Problem to solve
Give the data below again exactly as written, but without the pictures.

[Opening Entries provided section]

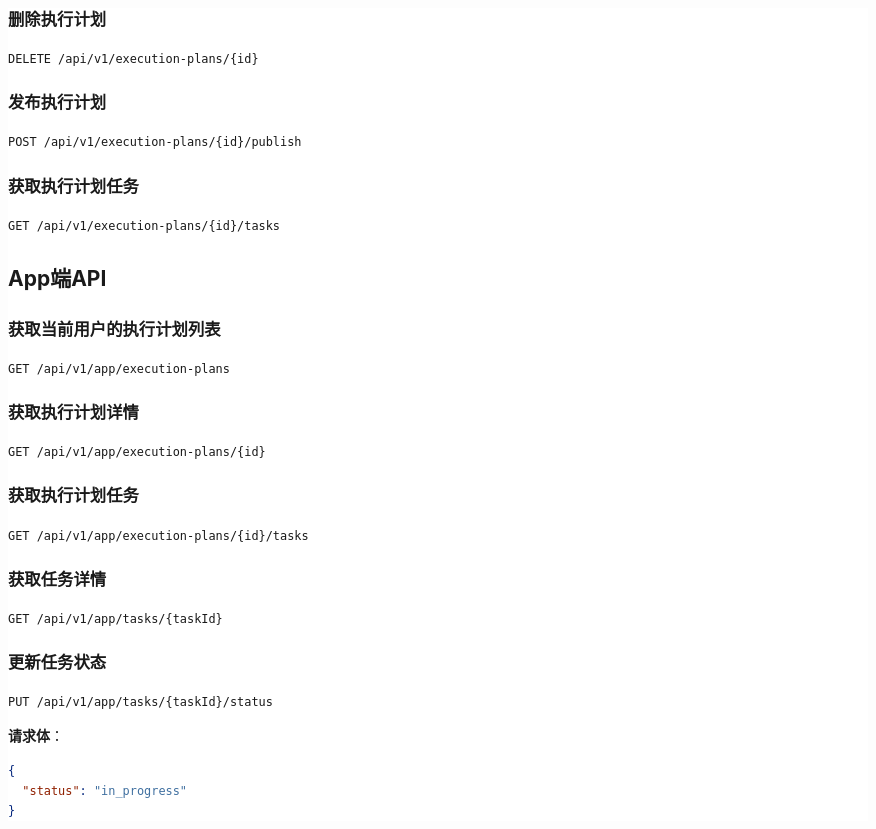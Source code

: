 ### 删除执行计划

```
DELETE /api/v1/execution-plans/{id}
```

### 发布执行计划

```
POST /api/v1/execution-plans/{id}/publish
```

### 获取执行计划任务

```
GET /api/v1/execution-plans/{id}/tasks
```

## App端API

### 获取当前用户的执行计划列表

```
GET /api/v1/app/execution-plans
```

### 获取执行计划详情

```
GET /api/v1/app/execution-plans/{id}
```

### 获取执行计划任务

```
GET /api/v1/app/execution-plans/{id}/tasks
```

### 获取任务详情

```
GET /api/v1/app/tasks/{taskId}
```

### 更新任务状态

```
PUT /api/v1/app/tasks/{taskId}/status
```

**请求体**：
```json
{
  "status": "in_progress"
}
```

[Closing Entries provided section]

Solved exercise
Source code

: ### 删除执行计划

```
DELETE /api/v1/execution-plans/{id}
```

### 发布执行计划

```
POST /api/v1/execution-plans/{id}/publish
```

### 获取执行计划任务

```
GET /api/v1/execution-plans/{id}/tasks
```

## App端API

### 获取当前用户的执行计划列表

```
GET /api/v1/app/execution-plans
```

### 获取执行计划详情

```
GET /api/v1/app/execution-plans/{id}
```

### 获取执行计划任务

```
GET /api/v1/app/execution-plans/{id}/tasks
```

### 获取任务详情

```
GET /api/v1/app/tasks/{taskId}
```

### 更新任务状态

```
PUT /api/v1/app/tasks/{taskId}/status
```

**请求体**：
```json
{
  "status": "in_progress"
}
```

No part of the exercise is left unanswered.